:: DATA RECORDS ::

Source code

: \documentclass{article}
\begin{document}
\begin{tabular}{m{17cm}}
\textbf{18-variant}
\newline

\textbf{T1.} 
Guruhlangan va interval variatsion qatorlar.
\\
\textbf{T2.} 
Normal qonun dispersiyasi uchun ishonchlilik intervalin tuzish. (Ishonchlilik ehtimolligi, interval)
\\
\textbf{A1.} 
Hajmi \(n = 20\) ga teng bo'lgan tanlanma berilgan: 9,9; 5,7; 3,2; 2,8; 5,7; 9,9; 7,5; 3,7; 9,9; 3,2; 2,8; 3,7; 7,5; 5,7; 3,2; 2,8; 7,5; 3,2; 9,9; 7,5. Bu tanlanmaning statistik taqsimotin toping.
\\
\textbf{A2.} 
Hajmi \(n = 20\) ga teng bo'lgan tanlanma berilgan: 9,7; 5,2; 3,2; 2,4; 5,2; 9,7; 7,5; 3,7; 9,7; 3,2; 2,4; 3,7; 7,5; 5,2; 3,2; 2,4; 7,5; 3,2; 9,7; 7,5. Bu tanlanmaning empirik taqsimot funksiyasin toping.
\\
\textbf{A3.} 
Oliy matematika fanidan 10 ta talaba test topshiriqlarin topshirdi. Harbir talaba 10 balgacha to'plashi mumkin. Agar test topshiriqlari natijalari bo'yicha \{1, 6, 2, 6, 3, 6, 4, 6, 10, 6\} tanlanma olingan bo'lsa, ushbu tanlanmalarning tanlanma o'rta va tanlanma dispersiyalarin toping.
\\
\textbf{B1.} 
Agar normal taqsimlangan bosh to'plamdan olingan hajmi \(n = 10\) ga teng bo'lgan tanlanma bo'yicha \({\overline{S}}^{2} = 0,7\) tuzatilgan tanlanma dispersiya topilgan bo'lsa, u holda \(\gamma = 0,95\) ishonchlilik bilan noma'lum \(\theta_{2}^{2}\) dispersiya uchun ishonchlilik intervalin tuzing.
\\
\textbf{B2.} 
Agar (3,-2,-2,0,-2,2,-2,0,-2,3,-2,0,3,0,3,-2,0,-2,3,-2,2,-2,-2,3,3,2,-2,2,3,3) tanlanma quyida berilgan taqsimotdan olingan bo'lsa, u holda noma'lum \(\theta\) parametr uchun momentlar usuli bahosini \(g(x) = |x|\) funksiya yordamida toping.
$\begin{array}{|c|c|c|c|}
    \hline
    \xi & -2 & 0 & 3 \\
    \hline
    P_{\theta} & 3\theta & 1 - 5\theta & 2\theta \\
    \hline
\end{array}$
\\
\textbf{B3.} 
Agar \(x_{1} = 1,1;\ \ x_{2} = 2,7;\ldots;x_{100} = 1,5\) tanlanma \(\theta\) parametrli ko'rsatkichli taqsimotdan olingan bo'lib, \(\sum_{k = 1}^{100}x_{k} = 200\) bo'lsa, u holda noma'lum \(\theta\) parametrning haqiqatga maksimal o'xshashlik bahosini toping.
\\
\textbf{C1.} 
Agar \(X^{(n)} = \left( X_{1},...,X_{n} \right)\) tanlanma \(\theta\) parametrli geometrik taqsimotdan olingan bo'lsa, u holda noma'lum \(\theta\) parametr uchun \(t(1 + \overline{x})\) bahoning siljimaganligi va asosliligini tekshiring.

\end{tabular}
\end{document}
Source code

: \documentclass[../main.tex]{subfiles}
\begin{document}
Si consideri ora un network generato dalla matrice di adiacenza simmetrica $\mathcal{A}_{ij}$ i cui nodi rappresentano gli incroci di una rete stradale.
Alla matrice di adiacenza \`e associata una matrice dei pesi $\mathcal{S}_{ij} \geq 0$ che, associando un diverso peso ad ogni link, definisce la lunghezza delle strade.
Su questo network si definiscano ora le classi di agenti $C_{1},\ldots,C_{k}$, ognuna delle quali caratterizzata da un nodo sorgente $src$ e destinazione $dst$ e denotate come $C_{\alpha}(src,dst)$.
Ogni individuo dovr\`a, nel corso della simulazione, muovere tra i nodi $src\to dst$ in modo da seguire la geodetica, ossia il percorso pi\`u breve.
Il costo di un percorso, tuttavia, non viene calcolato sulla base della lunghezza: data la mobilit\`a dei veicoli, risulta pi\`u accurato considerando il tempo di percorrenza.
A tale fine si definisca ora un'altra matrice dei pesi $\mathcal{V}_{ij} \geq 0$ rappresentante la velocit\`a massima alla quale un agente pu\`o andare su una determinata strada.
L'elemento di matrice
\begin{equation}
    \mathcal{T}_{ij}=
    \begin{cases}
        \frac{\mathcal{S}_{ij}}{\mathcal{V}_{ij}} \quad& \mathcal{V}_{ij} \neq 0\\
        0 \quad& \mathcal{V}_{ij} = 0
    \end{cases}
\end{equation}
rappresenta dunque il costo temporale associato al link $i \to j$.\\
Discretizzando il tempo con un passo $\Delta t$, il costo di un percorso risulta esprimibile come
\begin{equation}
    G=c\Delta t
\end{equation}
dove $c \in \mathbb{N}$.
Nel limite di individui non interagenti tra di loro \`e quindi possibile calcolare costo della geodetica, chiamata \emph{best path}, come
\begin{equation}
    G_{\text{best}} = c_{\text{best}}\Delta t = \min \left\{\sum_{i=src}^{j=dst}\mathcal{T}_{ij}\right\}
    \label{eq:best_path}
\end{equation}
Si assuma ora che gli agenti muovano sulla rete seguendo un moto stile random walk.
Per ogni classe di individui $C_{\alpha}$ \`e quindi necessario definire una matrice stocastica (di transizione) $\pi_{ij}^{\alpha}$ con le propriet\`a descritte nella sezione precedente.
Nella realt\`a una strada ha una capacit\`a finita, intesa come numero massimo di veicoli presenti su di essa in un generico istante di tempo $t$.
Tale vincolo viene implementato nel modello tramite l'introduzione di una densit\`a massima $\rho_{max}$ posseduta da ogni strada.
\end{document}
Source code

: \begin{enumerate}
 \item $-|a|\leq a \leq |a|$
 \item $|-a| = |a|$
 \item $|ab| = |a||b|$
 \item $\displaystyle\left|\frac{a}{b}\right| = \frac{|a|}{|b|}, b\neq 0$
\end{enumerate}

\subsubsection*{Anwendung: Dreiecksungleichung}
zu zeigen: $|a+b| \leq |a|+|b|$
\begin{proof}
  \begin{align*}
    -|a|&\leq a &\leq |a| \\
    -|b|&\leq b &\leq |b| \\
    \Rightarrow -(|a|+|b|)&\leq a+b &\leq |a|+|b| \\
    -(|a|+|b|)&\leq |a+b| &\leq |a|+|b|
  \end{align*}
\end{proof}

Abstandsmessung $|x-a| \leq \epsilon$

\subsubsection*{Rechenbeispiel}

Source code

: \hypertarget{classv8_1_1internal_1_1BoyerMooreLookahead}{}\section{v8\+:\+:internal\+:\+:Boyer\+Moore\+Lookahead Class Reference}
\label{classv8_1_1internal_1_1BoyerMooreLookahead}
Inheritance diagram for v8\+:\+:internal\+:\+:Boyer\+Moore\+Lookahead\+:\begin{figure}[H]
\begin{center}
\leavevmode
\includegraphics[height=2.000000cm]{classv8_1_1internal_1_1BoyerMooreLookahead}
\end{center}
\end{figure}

:::

— EXERCISE —
The result should consist solely of the lines from the one that contains "-(|a|+|b|)&\leq |a+b| &\leq |a|+|b|" to the last line of the records above, reproduced exactly.

— RESPONSE BOX —
    -(|a|+|b|)&\leq |a+b| &\leq |a|+|b|
  \end{align*}
\end{proof}

Abstandsmessung $|x-a| \leq \epsilon$

\subsubsection*{Rechenbeispiel}

Source code

: \hypertarget{classv8_1_1internal_1_1BoyerMooreLookahead}{}\section{v8\+:\+:internal\+:\+:Boyer\+Moore\+Lookahead Class Reference}
\label{classv8_1_1internal_1_1BoyerMooreLookahead}
Inheritance diagram for v8\+:\+:internal\+:\+:Boyer\+Moore\+Lookahead\+:\begin{figure}[H]
\begin{center}
\leavevmode
\includegraphics[height=2.000000cm]{classv8_1_1internal_1_1BoyerMooreLookahead}
\end{center}
\end{figure}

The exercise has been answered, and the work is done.